For each line below that holds "truncated", return the line as it stands.

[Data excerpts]

##########

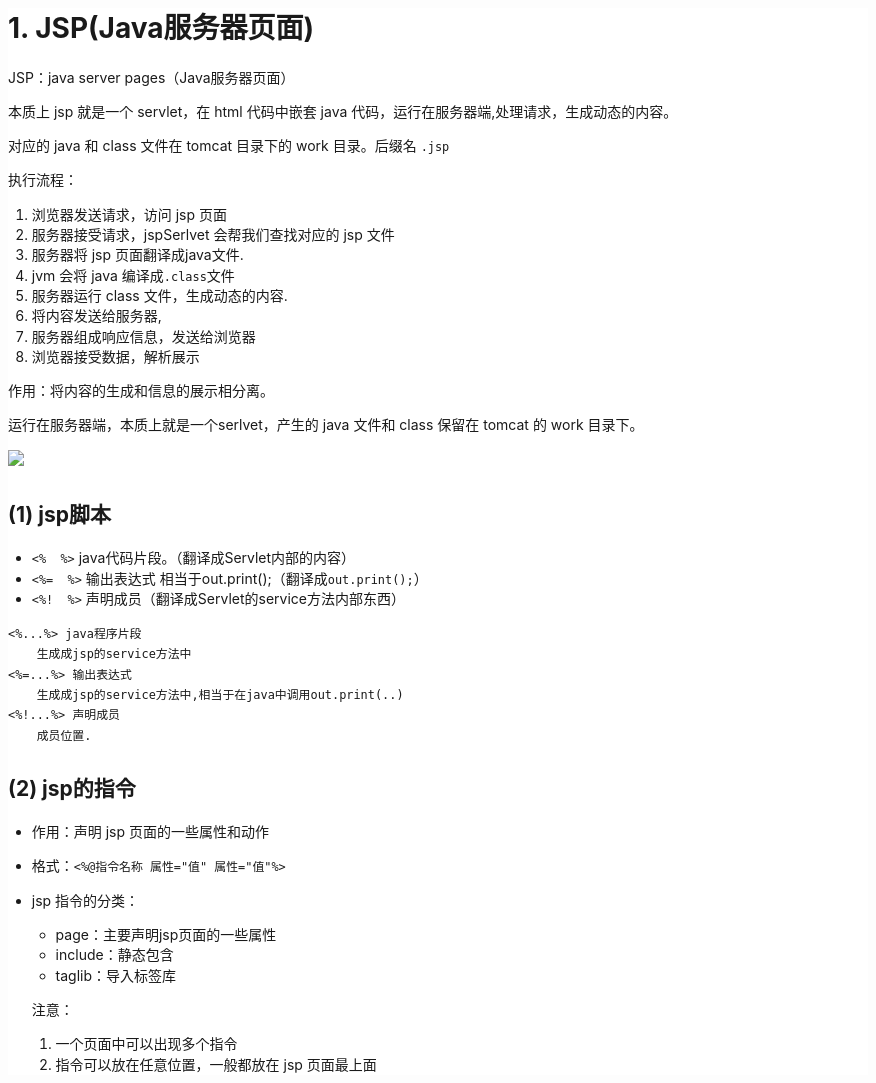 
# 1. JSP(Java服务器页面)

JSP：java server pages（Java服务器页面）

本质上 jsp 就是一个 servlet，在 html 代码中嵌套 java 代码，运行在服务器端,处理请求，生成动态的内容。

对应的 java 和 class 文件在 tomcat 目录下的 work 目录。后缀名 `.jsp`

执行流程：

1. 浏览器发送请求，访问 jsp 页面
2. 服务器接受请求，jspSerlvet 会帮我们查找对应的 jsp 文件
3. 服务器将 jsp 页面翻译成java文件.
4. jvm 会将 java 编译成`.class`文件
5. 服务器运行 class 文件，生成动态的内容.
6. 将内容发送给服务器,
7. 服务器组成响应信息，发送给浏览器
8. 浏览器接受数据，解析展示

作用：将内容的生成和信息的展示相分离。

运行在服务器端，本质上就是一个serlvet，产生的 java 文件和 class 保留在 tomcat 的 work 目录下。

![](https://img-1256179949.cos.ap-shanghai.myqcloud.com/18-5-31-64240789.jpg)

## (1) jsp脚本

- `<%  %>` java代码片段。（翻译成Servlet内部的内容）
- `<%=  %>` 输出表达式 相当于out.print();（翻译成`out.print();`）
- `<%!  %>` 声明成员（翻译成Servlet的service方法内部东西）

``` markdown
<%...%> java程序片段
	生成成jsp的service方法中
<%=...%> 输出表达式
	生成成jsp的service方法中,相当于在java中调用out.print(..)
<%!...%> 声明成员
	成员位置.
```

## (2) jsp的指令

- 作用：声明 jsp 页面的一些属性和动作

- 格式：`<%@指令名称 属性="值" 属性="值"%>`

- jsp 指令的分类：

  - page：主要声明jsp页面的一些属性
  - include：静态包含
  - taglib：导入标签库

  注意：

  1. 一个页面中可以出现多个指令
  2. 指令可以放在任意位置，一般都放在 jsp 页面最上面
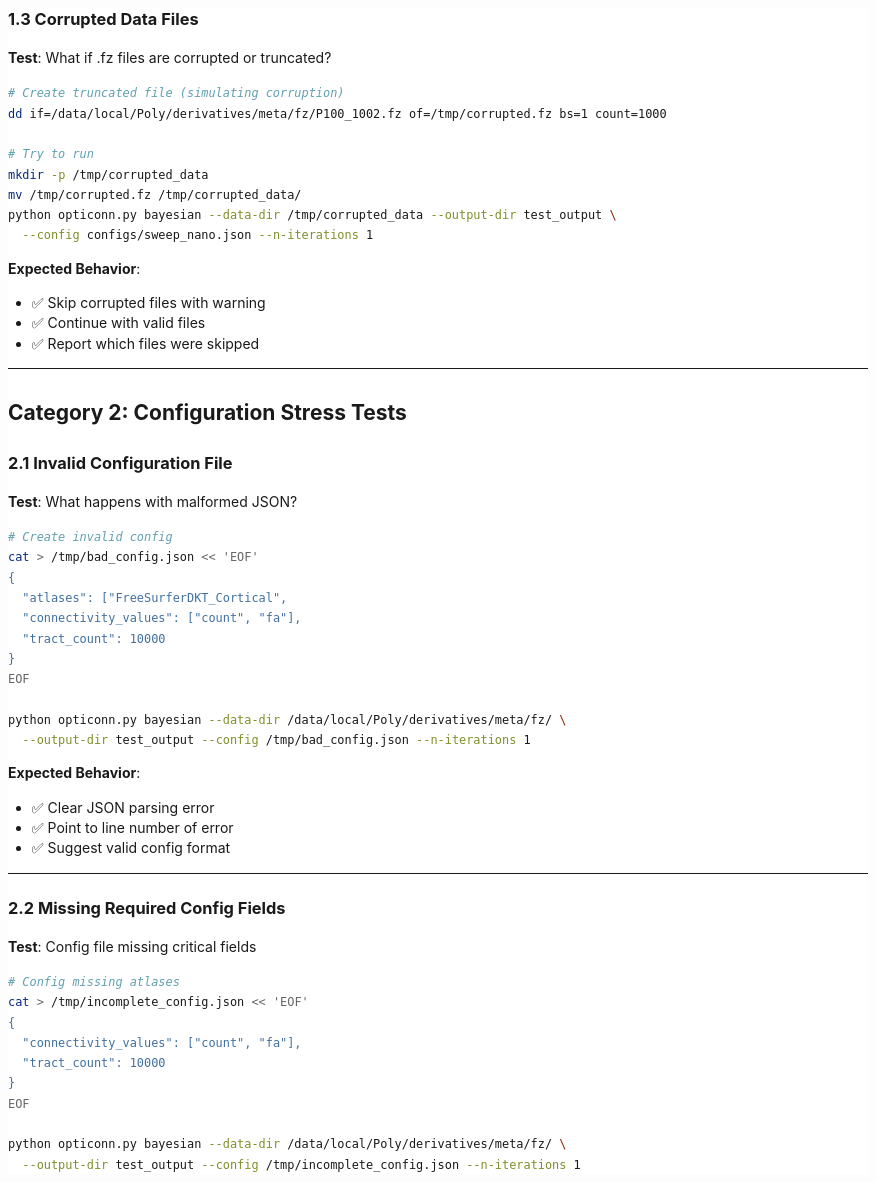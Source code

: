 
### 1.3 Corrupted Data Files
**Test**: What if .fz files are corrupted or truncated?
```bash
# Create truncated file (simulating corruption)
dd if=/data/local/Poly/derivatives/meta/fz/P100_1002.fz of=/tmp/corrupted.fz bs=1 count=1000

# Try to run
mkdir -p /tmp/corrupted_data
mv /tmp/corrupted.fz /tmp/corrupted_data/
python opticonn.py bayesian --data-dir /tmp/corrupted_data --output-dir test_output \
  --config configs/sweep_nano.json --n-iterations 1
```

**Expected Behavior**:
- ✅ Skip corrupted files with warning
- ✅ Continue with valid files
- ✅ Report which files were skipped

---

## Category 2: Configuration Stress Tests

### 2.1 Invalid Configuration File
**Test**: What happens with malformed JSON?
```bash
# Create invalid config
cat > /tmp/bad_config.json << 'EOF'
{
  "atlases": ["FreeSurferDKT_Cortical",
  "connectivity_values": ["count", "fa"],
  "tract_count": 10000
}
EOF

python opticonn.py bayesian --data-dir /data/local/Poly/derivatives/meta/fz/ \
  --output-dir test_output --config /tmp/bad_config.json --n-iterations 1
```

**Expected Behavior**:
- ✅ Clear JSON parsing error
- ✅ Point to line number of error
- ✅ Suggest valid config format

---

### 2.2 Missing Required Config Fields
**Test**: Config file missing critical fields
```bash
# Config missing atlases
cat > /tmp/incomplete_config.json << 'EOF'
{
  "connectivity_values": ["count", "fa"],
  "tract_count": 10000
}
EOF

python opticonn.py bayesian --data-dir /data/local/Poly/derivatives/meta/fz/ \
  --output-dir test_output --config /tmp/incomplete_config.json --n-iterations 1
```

##########

Answer for the task ::
**Test**: What if .fz files are corrupted or truncated?
# Create truncated file (simulating corruption)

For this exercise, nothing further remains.